Each Advisor shall perform its services as an independent contractor and not as an employee of the Company or affiliate thereof. It is expressly understood and agreed to by the parties that no Advisor shall have authority to act for, represent or bind the Company or any affiliate thereof in any manner, except as may be expressly agreed to by the Company in writing. In rendering such services, the Advisors will be acting solely pursuant to a contractual relationship on an arm’s-length basis.
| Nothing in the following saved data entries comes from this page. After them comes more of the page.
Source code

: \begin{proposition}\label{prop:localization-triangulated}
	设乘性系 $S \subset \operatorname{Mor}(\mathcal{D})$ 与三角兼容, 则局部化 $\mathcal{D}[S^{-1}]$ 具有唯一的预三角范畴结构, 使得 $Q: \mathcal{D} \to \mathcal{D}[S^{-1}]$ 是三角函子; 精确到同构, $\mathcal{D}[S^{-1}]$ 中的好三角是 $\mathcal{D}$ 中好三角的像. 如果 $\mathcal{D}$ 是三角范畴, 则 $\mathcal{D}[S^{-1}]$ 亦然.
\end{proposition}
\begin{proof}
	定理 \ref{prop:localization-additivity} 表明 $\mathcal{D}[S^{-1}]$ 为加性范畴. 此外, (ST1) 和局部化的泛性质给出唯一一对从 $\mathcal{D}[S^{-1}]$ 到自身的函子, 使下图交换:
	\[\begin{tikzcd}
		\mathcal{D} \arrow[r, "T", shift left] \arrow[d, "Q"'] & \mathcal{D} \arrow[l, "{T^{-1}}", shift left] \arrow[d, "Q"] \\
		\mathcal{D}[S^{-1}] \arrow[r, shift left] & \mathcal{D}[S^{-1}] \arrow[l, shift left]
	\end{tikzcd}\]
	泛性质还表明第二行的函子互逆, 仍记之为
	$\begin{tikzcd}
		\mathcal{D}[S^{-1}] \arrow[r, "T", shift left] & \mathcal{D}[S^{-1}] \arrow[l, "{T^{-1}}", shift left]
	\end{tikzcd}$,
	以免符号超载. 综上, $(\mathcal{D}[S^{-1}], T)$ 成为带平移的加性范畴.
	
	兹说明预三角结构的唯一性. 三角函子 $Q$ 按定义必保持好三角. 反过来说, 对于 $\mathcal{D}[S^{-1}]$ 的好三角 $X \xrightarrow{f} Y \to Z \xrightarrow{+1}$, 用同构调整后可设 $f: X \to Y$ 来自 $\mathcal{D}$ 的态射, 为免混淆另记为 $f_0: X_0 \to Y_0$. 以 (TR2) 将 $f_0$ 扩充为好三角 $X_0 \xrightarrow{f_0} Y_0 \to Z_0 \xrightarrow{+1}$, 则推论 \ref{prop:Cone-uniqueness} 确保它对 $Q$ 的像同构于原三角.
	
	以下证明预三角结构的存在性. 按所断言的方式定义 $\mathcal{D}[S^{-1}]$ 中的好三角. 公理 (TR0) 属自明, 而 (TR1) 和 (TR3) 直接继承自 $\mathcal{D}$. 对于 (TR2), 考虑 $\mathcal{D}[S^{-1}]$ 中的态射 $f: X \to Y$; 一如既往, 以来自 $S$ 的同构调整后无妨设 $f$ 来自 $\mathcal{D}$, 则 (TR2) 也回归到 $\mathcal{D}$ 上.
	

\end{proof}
This Agreement is not intended to create a fiduciary relationship between the parties and neither the Advisors nor any of either of the Advisor’s officers, directors or personnel will owe any fiduciary duty to the Company or any other person in connection with any of the matters contemplated by this Agreement.

  

8. Potential Conflicts.

 

The Company acknowledges that the Advisors are full-service securities firm engaged in securities trading and brokerage activities and providing investment banking and advisory services from which conflicting interests may arise. In the ordinary course of business, the Advisors and their respective affiliates may at any time hold long or short positions, and may trade or otherwise effect transactions, for their own account or the accounts of customers, in debt or equity securities of the Company, its affiliates or other entities that may be involved in the transactions contemplated hereby. Nothing in this Agreement shall be construed to limit or restrict the Advisors or any of their respective affiliates in conducting such business.

 

9. Entire Agreement.

 

This Agreement constitutes the entire understanding between the parties with respect to the subject matter hereof and supersedes all prior agreements and understandings, oral or written, with respect thereto. This Agreement may not be modified or terminated orally or in any manner other than by an agreement in writing signed by the parties hereto.

 

10. Notices.

 

Any notices required or permitted to be given hereunder shall be in writing and shall be deemed given when mailed by certified mail or private courier service, return receipt requested, addressed to each party at its respective addresses set forth above, or such other address as may be given by a party in a notice given pursuant to this Section.

 

11. Termination.

 

Upon ten days’ prior written notice thereof to the Company, any Advisor may terminate this Agreement. Such termination by such Advisor shall not affect (a) the Company’s obligation to reimburse such Advisor of its Reimbursable Expenses pursuant to Section 2 hereof or (b) the Company’s indemnification obligations pursuant to Section 5 hereof and Annex I hereto. Such Advisor shall, to the extent accurate and otherwise permissible by law, be entitled to take whatever other actions such Advisor deems in its discretion to be necessary or appropriate in connection with such termination, including publicly disclosing the reasons for such termination.

 

12. Successors and Assigns.

 

This Agreement may not be assigned by either party without the written consent of the other. This Agreement shall be binding upon and shall inure to the benefit of the parties hereto and, except where prohibited, to their successors and assigns. The parties do not confer any rights or remedies upon the Prospective Advisor or any other person other than the parties to this Agreement and their respective successors and permitted assigns.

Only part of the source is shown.